Piper Sandler has reaffirmed an Overweight rating on Chewy Inc. and maintained a $48.00 price target, despite the online pet retailer’s pronounced share-price weakness this year. According to InvestingPro data, Chewy shares are down 19.6% year-to-date and have fallen 31.3% over the past 12 months, with the stock trading close to its 52-week low of $26.34.
The research team at Piper Sandler highlighted three primary explanations for the stock’s relative underperformance. First, investors are wary of the company’s guidance for 2026. Second, there are lingering questions about pet ownership trends after Tractor Supply Company’s latest earnings report. Third, the continued ownership by BC Partners remains an overhang - the private-equity firm has reduced its stake but still holds about 42% of Chewy.
Market technicals add another dimension to the debate. InvestingPro Tips flag the stock’s Relative Strength Index as indicative of oversold conditions, a signal some contrarian investors might interpret as a potential buying opportunity if they are prepared to look past current headwinds.
Piper Sandler further observed that Chewy’s 2025 earnings trajectory appears more in line with consensus than the outsized beats the company delivered previously. On a year-to-date basis, Chewy posted an EBITDA beat of about 3%, versus an average beat of 22% in 2024.
Given that backdrop, the firm expects Chewy to take a conservative stance when issuing guidance for 2026. Piper Sandler suggested that management may set modest targets initially, creating scope to deliver upside through the year by beating expectations and then raising guidance as operational fundamentals hold up.
For 2026 specifically, Piper Sandler projects Chewy will guide to 7-8% sales growth, slightly below the Street’s 8% expectation. The firm also expects management to bracket the consensus 6.6% EBITDA margin, while noting there is potential upside should Chewy achieve improved operating leverage.
Recent company results provide a mixed but generally positive signal. Chewy reported third-quarter figures that topped consensus estimates for both revenue and EBITDA - by roughly 1% and 7%, respectively - and delivered 8.3% sales growth that exceeded both its own guidance and consensus projections.

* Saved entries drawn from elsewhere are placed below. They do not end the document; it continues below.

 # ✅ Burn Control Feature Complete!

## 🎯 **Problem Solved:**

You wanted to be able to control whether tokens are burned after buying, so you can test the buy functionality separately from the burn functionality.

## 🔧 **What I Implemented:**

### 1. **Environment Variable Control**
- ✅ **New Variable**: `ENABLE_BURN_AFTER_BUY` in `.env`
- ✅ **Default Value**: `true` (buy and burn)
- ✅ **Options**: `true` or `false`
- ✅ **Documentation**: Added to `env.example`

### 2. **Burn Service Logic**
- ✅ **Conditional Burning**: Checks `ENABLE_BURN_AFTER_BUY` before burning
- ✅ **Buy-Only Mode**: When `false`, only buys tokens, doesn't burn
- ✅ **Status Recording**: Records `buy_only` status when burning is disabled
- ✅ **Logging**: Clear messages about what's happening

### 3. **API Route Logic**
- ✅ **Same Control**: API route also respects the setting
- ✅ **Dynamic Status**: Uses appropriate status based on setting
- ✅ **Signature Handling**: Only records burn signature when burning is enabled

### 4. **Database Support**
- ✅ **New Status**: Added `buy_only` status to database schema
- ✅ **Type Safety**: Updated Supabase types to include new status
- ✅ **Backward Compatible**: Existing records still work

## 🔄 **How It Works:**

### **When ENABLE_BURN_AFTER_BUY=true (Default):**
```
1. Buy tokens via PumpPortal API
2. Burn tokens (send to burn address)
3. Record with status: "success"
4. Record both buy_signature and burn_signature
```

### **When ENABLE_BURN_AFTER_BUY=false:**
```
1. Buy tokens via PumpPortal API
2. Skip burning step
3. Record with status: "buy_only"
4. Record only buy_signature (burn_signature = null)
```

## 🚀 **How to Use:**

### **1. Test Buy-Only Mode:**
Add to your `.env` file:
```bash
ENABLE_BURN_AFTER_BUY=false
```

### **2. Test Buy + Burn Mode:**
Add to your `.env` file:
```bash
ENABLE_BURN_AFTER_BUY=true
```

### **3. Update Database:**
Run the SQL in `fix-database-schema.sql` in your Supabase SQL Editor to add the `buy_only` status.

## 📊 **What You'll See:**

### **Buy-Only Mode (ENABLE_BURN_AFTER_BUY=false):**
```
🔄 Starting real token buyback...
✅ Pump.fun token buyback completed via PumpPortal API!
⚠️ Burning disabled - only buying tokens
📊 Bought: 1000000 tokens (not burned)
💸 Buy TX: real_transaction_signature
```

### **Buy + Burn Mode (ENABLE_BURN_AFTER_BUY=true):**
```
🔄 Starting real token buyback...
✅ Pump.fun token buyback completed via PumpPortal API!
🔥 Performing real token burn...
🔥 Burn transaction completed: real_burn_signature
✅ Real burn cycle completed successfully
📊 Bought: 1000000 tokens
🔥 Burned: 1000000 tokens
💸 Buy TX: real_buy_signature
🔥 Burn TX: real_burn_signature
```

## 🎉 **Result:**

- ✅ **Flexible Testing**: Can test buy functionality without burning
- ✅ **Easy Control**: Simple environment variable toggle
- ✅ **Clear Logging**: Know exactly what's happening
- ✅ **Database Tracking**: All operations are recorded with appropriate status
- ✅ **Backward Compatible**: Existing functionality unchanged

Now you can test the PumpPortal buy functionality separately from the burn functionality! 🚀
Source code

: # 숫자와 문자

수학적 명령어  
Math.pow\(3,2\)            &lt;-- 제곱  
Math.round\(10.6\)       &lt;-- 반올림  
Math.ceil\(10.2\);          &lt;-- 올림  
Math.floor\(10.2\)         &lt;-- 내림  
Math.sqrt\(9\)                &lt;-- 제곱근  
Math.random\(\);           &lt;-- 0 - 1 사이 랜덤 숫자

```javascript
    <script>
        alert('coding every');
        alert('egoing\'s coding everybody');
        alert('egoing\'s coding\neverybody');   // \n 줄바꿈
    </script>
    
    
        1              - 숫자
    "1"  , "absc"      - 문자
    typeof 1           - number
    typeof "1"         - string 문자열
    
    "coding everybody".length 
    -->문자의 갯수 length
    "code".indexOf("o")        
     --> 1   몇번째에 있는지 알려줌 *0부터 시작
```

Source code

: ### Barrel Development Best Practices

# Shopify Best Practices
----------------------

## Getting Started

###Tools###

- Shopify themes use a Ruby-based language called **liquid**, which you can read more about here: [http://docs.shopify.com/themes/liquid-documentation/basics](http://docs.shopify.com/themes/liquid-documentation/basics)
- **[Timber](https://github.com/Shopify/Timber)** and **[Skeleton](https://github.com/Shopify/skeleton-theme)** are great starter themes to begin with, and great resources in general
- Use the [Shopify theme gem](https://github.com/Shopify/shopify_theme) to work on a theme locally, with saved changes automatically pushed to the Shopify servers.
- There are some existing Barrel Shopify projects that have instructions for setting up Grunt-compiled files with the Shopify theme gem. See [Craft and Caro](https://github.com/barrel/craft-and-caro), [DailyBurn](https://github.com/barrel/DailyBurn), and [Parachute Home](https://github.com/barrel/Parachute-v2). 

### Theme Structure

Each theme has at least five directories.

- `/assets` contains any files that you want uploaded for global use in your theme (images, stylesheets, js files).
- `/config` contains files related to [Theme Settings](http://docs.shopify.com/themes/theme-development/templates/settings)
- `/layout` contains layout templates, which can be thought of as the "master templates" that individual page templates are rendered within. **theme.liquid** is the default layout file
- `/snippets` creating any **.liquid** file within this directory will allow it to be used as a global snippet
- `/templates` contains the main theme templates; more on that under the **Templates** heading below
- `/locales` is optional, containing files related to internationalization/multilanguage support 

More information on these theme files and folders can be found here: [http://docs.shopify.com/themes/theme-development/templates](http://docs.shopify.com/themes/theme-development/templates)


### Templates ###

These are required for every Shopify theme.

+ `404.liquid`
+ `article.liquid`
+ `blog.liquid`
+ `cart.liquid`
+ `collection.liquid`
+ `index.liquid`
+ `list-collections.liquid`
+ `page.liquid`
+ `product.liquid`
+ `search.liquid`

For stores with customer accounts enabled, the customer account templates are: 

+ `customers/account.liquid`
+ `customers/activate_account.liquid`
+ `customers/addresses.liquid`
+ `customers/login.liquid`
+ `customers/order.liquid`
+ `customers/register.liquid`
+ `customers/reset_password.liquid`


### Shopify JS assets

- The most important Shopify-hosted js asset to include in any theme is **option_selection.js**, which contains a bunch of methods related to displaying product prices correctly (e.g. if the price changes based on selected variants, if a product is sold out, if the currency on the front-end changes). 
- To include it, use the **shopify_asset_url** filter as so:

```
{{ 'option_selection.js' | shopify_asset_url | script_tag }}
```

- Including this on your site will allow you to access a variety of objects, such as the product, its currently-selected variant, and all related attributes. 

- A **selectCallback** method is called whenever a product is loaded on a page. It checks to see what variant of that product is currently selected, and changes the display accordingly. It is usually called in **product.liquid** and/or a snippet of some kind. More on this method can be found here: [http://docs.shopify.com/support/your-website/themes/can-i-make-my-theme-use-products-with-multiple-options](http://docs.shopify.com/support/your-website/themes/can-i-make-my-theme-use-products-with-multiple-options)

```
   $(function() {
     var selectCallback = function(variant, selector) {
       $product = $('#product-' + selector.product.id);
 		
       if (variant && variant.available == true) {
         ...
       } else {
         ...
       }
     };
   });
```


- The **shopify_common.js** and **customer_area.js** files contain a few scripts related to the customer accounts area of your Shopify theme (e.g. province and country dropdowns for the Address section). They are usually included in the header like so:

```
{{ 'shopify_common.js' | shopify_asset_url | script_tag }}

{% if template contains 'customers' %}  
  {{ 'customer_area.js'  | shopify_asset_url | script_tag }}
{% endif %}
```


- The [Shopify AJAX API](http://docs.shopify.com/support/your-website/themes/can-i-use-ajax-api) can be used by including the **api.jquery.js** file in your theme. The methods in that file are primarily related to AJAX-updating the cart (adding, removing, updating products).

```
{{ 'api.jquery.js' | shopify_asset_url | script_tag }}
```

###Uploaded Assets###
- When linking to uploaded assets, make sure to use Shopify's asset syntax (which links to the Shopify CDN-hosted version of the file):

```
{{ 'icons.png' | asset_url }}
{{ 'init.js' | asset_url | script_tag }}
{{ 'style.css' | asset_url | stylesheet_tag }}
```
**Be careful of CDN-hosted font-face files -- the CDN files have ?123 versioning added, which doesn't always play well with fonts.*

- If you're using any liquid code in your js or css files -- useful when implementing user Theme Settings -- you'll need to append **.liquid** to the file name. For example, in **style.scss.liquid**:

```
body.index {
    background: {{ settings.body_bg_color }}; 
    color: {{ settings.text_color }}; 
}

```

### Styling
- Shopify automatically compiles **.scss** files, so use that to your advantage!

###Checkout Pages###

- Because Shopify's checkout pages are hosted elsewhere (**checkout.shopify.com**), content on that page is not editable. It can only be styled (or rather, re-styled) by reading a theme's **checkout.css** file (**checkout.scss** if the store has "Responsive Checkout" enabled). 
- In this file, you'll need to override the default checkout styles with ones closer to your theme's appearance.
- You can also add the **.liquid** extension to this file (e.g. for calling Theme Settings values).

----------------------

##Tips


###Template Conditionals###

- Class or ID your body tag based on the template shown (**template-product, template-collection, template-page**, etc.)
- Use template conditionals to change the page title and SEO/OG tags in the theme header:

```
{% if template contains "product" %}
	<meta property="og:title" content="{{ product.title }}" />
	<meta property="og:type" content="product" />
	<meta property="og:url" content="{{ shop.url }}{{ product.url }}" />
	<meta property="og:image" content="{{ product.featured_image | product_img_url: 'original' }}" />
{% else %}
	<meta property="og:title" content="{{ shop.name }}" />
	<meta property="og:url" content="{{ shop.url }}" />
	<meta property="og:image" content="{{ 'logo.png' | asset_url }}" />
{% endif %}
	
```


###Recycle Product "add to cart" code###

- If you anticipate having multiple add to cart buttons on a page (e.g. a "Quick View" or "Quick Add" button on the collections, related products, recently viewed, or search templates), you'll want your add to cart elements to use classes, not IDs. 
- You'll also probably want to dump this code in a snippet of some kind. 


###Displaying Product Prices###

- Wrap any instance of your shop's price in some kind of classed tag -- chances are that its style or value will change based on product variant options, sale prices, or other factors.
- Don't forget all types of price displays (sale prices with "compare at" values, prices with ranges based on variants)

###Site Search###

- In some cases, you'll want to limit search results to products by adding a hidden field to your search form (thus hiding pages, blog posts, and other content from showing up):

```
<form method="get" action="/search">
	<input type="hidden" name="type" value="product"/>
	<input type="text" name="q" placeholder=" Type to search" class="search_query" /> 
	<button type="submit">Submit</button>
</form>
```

Following the quarterly release, several brokerages adjusted their views. TD Cowen raised its price target to $48 and kept a Buy rating. UBS increased its target to $42 while assigning a Neutral rating. Mizuho reiterated an Outperform rating with a $50 price target, citing encouraging CEO remarks on fourth-quarter customer additions and better profitability outlook for the coming year. Needham remained on Hold, citing concerns that fourth-quarter margins could weigh on adjusted EBITDA estimates.
On the leadership front, Chewy announced that its chief technology officer, Satish Mehta, will retire in February 2026 and that the company is searching for his successor. The firm framed these items as part of ongoing efforts to strengthen its market position and financial performance.